**Work instructions:**
Only the lines holding "share" are wanted; find them in the listing and return each one.

**Data section:**
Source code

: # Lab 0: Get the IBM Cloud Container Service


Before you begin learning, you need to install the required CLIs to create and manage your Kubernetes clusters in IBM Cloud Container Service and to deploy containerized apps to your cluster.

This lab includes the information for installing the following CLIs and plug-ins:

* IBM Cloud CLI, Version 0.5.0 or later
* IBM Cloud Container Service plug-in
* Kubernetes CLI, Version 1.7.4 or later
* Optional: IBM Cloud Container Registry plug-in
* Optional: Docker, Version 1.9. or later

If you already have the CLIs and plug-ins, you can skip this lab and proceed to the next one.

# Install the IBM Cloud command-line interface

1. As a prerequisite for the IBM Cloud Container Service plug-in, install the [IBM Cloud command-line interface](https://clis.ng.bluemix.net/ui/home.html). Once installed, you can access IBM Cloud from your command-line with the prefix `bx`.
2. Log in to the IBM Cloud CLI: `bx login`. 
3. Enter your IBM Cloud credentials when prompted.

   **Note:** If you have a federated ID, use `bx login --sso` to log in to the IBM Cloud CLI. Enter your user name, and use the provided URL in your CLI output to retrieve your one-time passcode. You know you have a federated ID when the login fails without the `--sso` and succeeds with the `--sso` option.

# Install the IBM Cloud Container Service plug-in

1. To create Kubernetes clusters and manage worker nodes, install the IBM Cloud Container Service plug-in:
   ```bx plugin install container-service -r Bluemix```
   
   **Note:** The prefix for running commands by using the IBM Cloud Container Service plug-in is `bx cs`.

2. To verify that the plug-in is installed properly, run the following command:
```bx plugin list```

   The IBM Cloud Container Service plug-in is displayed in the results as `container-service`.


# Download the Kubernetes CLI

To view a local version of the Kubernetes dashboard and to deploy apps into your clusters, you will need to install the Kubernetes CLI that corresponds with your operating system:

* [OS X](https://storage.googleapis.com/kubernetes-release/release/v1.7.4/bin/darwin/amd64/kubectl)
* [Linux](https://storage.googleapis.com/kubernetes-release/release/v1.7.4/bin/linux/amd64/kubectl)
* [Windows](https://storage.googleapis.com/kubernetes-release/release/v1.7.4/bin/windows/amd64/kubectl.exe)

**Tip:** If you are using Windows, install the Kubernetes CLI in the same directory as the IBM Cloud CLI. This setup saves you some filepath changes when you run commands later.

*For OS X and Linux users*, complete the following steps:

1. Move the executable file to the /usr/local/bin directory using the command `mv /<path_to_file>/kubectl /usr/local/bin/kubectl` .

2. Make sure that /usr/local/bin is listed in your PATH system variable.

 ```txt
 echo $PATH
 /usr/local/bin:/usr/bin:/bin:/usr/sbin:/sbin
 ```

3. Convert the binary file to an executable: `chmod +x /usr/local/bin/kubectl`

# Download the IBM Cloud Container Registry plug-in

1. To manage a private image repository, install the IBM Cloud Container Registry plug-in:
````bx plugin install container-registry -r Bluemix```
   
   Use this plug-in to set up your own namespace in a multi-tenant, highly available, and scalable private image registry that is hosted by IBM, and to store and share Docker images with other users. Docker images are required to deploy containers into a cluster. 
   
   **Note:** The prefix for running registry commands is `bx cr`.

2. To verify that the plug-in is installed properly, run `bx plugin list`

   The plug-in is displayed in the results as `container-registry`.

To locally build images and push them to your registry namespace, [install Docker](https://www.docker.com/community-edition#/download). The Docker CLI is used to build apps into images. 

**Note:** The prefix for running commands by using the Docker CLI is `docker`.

---

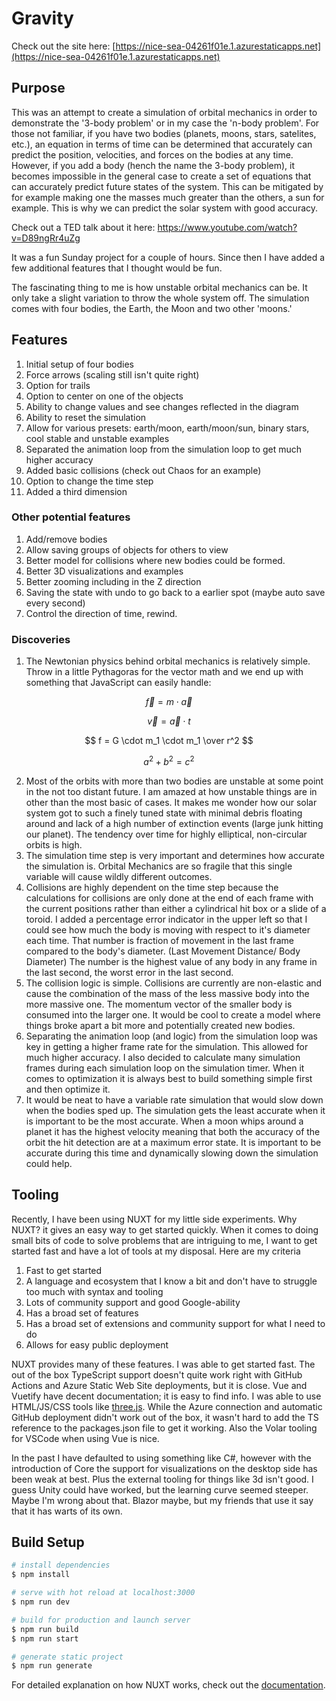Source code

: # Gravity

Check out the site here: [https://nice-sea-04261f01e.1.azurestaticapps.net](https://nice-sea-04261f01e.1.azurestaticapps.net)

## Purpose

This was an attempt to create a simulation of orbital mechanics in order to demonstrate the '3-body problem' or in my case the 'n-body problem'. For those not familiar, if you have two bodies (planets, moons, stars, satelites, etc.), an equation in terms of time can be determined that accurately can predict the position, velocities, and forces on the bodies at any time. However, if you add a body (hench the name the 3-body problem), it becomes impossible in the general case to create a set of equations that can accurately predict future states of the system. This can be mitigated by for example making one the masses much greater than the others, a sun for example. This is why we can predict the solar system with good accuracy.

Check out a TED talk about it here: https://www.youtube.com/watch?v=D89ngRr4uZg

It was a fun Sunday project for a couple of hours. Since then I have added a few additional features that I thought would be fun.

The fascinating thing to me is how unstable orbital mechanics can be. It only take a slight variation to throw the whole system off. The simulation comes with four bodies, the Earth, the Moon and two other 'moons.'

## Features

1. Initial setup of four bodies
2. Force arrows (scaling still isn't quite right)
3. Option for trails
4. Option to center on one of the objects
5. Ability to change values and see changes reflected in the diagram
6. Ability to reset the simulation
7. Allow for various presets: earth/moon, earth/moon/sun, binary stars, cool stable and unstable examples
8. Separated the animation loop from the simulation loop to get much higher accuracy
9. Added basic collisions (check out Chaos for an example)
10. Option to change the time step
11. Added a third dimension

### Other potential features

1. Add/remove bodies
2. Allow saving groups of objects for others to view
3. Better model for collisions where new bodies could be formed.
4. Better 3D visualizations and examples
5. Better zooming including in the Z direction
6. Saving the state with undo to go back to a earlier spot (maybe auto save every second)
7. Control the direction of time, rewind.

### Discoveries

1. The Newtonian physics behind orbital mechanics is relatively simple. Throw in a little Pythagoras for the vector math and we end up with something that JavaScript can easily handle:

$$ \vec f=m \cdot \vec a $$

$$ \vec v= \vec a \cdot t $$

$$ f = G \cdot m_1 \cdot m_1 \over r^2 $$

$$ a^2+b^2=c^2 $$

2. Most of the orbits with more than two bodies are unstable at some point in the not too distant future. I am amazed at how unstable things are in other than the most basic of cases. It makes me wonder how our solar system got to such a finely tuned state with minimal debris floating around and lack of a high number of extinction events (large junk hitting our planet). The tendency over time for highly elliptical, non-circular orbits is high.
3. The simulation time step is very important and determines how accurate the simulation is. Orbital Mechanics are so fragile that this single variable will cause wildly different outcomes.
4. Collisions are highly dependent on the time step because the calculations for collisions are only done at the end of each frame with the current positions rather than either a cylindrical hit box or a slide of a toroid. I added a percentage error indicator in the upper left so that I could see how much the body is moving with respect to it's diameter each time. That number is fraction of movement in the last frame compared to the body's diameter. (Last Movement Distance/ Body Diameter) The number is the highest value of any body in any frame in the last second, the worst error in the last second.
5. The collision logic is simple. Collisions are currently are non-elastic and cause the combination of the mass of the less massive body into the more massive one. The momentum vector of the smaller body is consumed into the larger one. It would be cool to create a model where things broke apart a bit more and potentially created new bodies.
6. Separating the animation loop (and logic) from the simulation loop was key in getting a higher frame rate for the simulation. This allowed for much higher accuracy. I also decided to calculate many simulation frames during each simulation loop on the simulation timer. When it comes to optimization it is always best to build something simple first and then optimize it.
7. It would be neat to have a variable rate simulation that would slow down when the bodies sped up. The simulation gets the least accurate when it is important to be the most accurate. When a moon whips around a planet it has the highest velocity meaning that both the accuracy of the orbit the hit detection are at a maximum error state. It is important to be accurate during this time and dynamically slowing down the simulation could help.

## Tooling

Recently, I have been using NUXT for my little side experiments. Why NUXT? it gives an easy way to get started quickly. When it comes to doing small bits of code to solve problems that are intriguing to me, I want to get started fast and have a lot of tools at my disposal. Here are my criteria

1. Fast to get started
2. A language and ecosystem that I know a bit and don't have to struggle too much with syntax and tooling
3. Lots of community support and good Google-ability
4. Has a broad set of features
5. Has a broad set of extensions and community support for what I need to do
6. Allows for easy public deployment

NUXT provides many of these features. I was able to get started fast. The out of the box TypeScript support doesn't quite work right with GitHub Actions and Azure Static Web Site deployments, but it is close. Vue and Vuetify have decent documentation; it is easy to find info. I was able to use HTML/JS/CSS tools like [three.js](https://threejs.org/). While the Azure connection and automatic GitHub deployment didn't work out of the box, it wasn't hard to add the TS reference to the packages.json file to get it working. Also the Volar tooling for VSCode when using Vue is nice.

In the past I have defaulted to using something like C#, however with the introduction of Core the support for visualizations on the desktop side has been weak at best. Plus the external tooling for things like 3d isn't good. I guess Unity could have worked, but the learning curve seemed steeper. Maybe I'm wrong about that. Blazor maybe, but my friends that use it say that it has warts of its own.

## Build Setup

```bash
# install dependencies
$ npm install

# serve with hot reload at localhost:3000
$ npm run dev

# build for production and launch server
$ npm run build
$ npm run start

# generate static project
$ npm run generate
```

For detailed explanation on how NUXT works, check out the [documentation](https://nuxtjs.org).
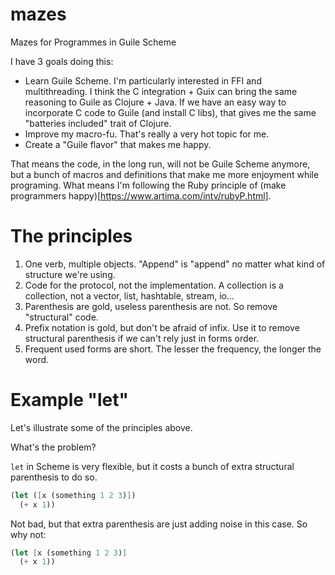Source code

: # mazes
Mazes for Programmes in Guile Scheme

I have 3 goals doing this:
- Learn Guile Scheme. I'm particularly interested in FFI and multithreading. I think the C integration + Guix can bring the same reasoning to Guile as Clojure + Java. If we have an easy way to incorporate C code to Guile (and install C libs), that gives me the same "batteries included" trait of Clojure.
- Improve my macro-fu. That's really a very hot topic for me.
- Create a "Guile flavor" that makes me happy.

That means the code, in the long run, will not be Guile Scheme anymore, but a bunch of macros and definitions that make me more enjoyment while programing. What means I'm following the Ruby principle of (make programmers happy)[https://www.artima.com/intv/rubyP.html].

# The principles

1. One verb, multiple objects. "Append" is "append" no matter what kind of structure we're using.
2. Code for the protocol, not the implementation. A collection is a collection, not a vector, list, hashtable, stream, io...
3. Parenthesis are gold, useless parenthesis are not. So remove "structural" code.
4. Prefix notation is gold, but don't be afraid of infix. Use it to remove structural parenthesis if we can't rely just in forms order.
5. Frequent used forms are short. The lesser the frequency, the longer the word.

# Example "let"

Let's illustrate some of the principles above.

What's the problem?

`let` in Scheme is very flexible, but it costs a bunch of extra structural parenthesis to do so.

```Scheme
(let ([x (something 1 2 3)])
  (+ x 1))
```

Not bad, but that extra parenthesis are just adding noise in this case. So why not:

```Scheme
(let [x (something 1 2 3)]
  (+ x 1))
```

--

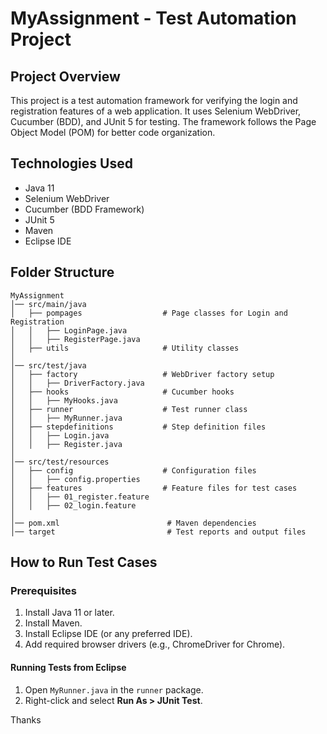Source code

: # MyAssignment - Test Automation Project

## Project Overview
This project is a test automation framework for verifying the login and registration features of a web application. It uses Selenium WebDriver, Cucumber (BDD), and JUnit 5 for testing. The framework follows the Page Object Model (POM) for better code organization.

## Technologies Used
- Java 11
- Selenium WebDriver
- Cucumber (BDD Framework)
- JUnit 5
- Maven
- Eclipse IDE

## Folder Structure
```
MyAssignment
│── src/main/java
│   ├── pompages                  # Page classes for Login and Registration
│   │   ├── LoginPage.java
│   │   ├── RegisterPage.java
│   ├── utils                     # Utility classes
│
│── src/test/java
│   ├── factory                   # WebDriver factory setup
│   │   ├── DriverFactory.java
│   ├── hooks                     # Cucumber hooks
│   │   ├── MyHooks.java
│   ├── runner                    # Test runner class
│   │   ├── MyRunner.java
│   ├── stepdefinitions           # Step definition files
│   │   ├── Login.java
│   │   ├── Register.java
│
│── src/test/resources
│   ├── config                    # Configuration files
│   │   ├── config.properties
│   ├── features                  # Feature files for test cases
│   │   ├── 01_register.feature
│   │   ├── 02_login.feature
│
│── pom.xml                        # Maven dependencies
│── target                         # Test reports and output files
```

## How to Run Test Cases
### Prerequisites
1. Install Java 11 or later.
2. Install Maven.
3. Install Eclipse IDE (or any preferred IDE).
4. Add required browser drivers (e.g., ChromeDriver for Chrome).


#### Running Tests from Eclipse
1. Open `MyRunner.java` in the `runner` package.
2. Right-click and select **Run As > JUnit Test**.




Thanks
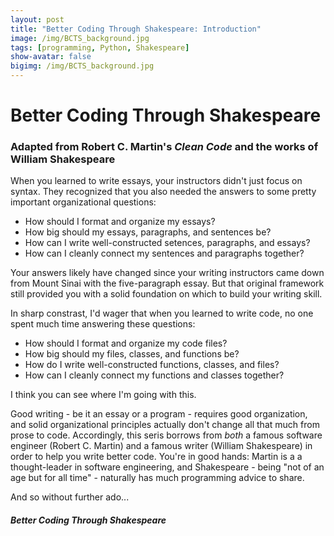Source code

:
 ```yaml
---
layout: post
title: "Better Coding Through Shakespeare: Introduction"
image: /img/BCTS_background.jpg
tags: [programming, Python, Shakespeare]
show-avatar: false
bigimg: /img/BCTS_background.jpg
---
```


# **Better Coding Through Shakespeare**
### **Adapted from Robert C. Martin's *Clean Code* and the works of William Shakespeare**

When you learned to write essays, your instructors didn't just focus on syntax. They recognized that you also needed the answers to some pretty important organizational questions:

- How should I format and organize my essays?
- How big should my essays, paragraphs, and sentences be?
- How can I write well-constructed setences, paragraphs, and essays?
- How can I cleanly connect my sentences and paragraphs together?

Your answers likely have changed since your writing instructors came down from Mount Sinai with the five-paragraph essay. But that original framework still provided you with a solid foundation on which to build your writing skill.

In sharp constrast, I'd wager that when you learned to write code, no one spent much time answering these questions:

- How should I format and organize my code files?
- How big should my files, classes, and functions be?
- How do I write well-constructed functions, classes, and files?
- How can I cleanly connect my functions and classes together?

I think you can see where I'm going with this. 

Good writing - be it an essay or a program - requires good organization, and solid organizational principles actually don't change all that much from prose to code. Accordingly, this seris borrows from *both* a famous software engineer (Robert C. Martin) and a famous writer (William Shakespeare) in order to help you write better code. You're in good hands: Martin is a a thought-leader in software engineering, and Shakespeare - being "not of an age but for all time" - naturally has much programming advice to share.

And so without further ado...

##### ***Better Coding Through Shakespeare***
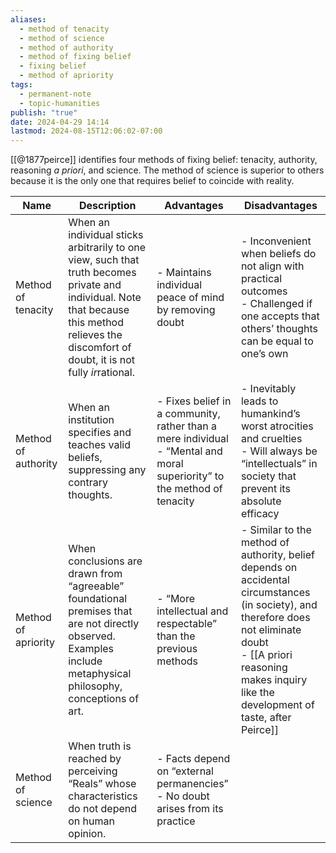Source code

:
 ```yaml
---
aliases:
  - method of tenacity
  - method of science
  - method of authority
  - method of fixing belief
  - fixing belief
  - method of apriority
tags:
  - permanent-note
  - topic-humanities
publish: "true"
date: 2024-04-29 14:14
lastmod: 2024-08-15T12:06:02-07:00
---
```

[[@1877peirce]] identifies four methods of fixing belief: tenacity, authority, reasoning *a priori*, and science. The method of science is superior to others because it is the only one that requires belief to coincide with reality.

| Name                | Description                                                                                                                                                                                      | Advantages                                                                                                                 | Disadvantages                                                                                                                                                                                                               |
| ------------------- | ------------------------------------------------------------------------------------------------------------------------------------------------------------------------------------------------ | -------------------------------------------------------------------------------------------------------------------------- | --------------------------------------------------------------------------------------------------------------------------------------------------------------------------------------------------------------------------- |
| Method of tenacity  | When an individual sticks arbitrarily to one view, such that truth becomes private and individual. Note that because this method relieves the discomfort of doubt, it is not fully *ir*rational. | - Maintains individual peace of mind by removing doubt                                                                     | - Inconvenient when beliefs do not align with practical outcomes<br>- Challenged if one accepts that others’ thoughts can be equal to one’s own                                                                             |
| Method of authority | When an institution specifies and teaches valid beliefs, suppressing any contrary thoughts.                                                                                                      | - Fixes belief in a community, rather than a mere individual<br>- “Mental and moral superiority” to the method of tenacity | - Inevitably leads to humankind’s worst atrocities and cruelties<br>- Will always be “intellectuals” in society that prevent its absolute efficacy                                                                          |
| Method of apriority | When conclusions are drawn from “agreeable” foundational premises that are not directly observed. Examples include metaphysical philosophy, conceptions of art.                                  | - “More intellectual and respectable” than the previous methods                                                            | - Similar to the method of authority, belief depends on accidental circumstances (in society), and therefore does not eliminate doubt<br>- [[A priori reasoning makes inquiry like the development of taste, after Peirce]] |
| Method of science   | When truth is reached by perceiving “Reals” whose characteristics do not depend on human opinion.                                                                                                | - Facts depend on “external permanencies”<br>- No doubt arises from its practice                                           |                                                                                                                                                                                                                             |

**Completed task:**
   Use this plug-in to set up your own namespace in a multi-tenant, highly available, and scalable private image registry that is hosted by IBM, and to store and share Docker images with other users. Docker images are required to deploy containers into a cluster. 
Good writing - be it an essay or a program - requires good organization, and solid organizational principles actually don't change all that much from prose to code. Accordingly, this seris borrows from *both* a famous software engineer (Robert C. Martin) and a famous writer (William Shakespeare) in order to help you write better code. You're in good hands: Martin is a a thought-leader in software engineering, and Shakespeare - being "not of an age but for all time" - naturally has much programming advice to share.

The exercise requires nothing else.